Lo más difícil en cualquier proceso de cambio no es aprender cosas nuevas, si no desaprender lo aprendido y que ya no necesitamos, o que nos está obstaculizando. En este apartado del taller veremos que para comenzar a hacer cosas nuevas debemos soltar lastre y “vaciar el depósito” de aquello que nos entorpezca en nuevos aprendizajes.

Este concepto es clave en consulta o en talleres de desarrollo personal. Las personas suelen preferir aprender cosas nuevas; esto es imprescindible, pero la primera parte, soltar lastre, nos va a allanar el camino de forma determinante.

Pero para ello, querido lector, querida lectora,  en primer lugar realizaremos un ejercicio sincero de aceptación y mejora que quiero proponerte. Como siempre, todo lo que domines tu podrás hacerlo llegar a tus clientes. Utiliza pues estos principios que siguen en tus propias sesiones.

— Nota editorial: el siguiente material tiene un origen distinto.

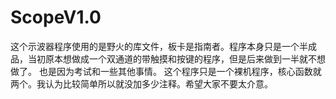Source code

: # ScopeV1.0
这个示波器程序使用的是野火的库文件，板卡是指南者。程序本身只是一个半成品，当初原本想做成一个双通道的带触摸和按键的程序，但是后来做到一半就不想做了。
也是因为考试和一些其他事情。
这个程序只是一个裸机程序，核心函数就两个。我认为比较简单所以就没加多少注释。希望大家不要太介意。
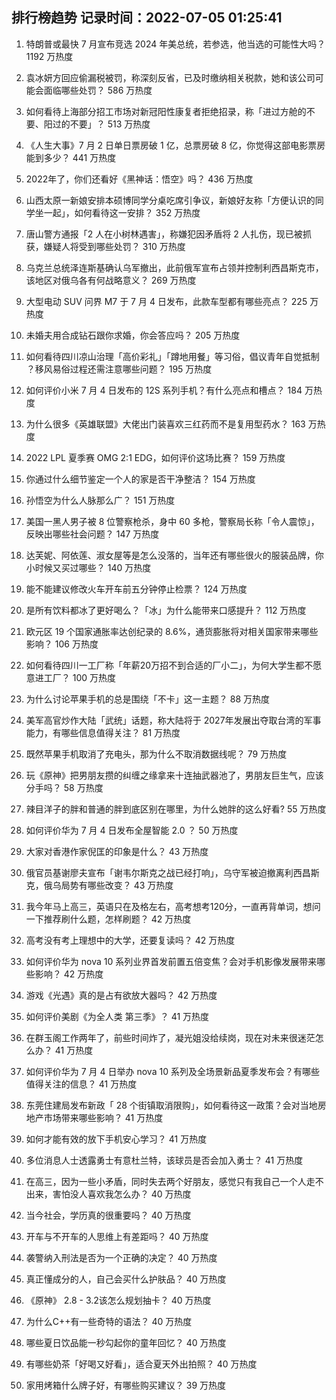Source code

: 
## 排行榜趋势 记录时间：2022-07-05 01:25:41
  
  1. 特朗普或最快 7 月宣布竞选 2024 年美总统，若参选，他当选的可能性大吗？ 1192 万热度
    
  2. 袁冰妍方回应偷漏税被罚，称深刻反省，已及时缴纳相关税款，她和该公司可能会面临哪些处罚？ 586 万热度
    
  3. 如何看待上海部分招工市场对新冠阳性康复者拒绝招录，称「进过方舱的不要、阳过的不要」？ 513 万热度
    
  4. 《人生大事》7 月 2 日单日票房破 1 亿，总票房破 8 亿，你觉得这部电影票房能到多少？ 441 万热度
    
  5. 2022年了，你们还看好《黑神话：悟空》吗？ 436 万热度
    
  6. 山西太原一新娘安排本硕博同学分桌吃席引争议，新娘好友称「方便认识的同学坐一起」，如何看待这一安排？ 352 万热度
    
  7. 唐山警方通报「2 人在小树林遇害」，称嫌犯因矛盾将 2 人扎伤，现已被抓获，嫌疑人将受到哪些处罚？ 310 万热度
    
  8. 乌克兰总统泽连斯基确认乌军撤出，此前俄军宣布占领并控制利西昌斯克市，该地区对俄乌各有何战略意义？ 269 万热度
    
  9. 大型电动 SUV 问界 M7 于 7 月 4 日发布，此款车型都有哪些亮点？ 225 万热度
    
  10. 未婚夫用合成钻石跟你求婚，你会答应吗？ 205 万热度
    
  11. 如何看待四川凉山治理「高价彩礼」「蹲地用餐」等习俗，倡议青年自觉抵制 ？移风易俗过程还需注意哪些问题？ 195 万热度
    
  12. 如何评价小米 7 月 4 日发布的 12S 系列手机？有什么亮点和槽点？ 184 万热度
    
  13. 为什么很多《英雄联盟》大佬出门装喜欢三红药而不是复用型药水？ 163 万热度
    
  14. 2022 LPL 夏季赛 OMG 2:1 EDG，如何评价这场比赛？ 159 万热度
    
  15. 你通过什么细节鉴定一个人的家是否干净整洁？ 154 万热度
    
  16. 孙悟空为什么人脉那么广？ 151 万热度
    
  17. 美国一黑人男子被 8 位警察枪杀，身中 60 多枪，警察局长称「令人震惊」，反映出哪些社会问题？ 147 万热度
    
  18. 达芙妮、阿依莲、淑女屋等是怎么没落的，当年还有哪些很火的服装品牌，你小时候又买过哪些？ 140 万热度
    
  19. 能不能建议修改火车开车前五分钟停止检票？ 124 万热度
    
  20. 是所有饮料都冰了更好喝么？「冰」为什么能带来口感提升？ 112 万热度
    
  21. 欧元区 19 个国家通胀率达创纪录的 8.6%，通货膨胀将对相关国家带来哪些影响？ 106 万热度
    
  22. 如何看待四川一工厂称「年薪20万招不到合适的厂小二」，为何大学生都不愿意进工厂？ 100 万热度
    
  23. 为什么讨论苹果手机的总是围绕「不卡」这一主题？ 88 万热度
    
  24. 美军高官炒作大陆「武统」话题，称大陆将于 2027年发展出夺取台湾的军事能力，有哪些信息值得关注？ 81 万热度
    
  25. 既然苹果手机取消了充电头，那为什么不取消数据线呢？ 79 万热度
    
  26. 玩《原神》把男朋友攒的纠缠之缘拿来十连抽武器池了，男朋友巨生气，应该分手吗？ 58 万热度
    
  27. 辣目洋子的胖和普通的胖到底区别在哪里，为什么她胖的这么好看? 55 万热度
    
  28. 如何评价华为 7 月 4 日发布全屋智能 2.0 ？ 50 万热度
    
  29. 大家对香港作家倪匡的印象是什么？ 43 万热度
    
  30. 俄官员基谢廖夫宣布「谢韦尔斯克之战已经打响」，乌守军被迫撤离利西昌斯克，俄乌局势有哪些改变？ 43 万热度
    
  31. 我今年马上高三，英语只在及格左右，高考想考120分，一直再背单词，想问一下推荐刷什么题，怎样刷题？ 42 万热度
    
  32. 高考没有考上理想中的大学，还要复读吗？ 42 万热度
    
  33. 如何评价华为 nova 10 系列业界首发前置五倍变焦？会对手机影像发展带来哪些影响？ 42 万热度
    
  34. 游戏《光遇》真的是占有欲放大器吗？ 42 万热度
    
  35. 如何评价美剧《为全人类 第三季》？ 41 万热度
    
  36. 在群玉阁工作两年了，前些时间炸了，凝光姐没给续岗，现在对未来很迷茫怎么办？ 41 万热度
    
  37. 如何评价华为 7 月 4 日举办 nova 10 系列及全场景新品夏季发布会？有哪些值得关注的信息？ 41 万热度
    
  38. 东莞住建局发布新政「 28 个街镇取消限购」，如何看待这一政策？会对当地房地产市场带来哪些影响？ 41 万热度
    
  39. 如何才能有效的放下手机安心学习？ 41 万热度
    
  40. 多位消息人士透露勇士有意杜兰特，该球员是否会加入勇士？ 41 万热度
    
  41. 在高三，因为一些小矛盾，同时失去两个好朋友，感觉只有我自己一个人走不出来，害怕没人喜欢我怎么办？ 40 万热度
    
  42. 当今社会，学历真的很重要吗？ 40 万热度
    
  43. 开车与不开车的人思维上有差距吗？ 40 万热度
    
  44. 袭警纳入刑法是否为一个正确的决定？ 40 万热度
    
  45. 真正懂成分的人，自己会买什么护肤品？ 40 万热度
    
  46. 《原神》 2.8 - 3.2该怎么规划抽卡？ 40 万热度
    
  47. 为什么C++有一些奇特的语法？ 40 万热度
    
  48. 哪些夏日饮品能一秒勾起你的童年回忆？ 40 万热度
    
  49. 有哪些奶茶「好喝又好看」，适合夏天外出拍照？ 40 万热度
    
  50. 家用烤箱什么牌子好，有哪些购买建议？ 39 万热度
    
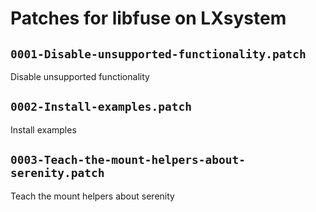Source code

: # Patches for libfuse on LXsystem

## `0001-Disable-unsupported-functionality.patch`

Disable unsupported functionality

## `0002-Install-examples.patch`

Install examples

## `0003-Teach-the-mount-helpers-about-serenity.patch`

Teach the mount helpers about serenity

Los siguientes principios nos servirán como comienzo, estarán a la base de lo que vayamos trabajando en los capítulos siguientes y los puedes seguir a modo de mejora constante en cualquier momento de tu vida, ¡vamos a por ellos!:

– Hay etapas en las que es preciso actuar activamente y otras en los que decidimos actuar inactivamente.

Si bien es en la acción activa donde encontraremos el cambio, lo segundo también es importante y significa que consciente y deliberadamente decidimos ser pacientes y esperar un mejor momento para actuar. Así, haremos uso de las condiciones de lugar adecuado, tiempo o momento correcto y gente idónea. No es una excusa para permanecer pasivos si no que se basa en la voluntad de hacerlo bien.

Asumir la responsabilidad de nuestras acciones (activas o inactivas) nos hace libres. Esta responsabilidad personal equivale también a“actuar con responsabilidad”. Ser conscientes del alcance de nuestros actos; aceptar incluso que si el resultado no es el esperado, somos únicamente nosotros quienes debemos corregir, modificar, rectificar los hechos. Somos los únicos responsables de nuestra propia vida.

– El bienestar personal es sinónimo de equilibrio.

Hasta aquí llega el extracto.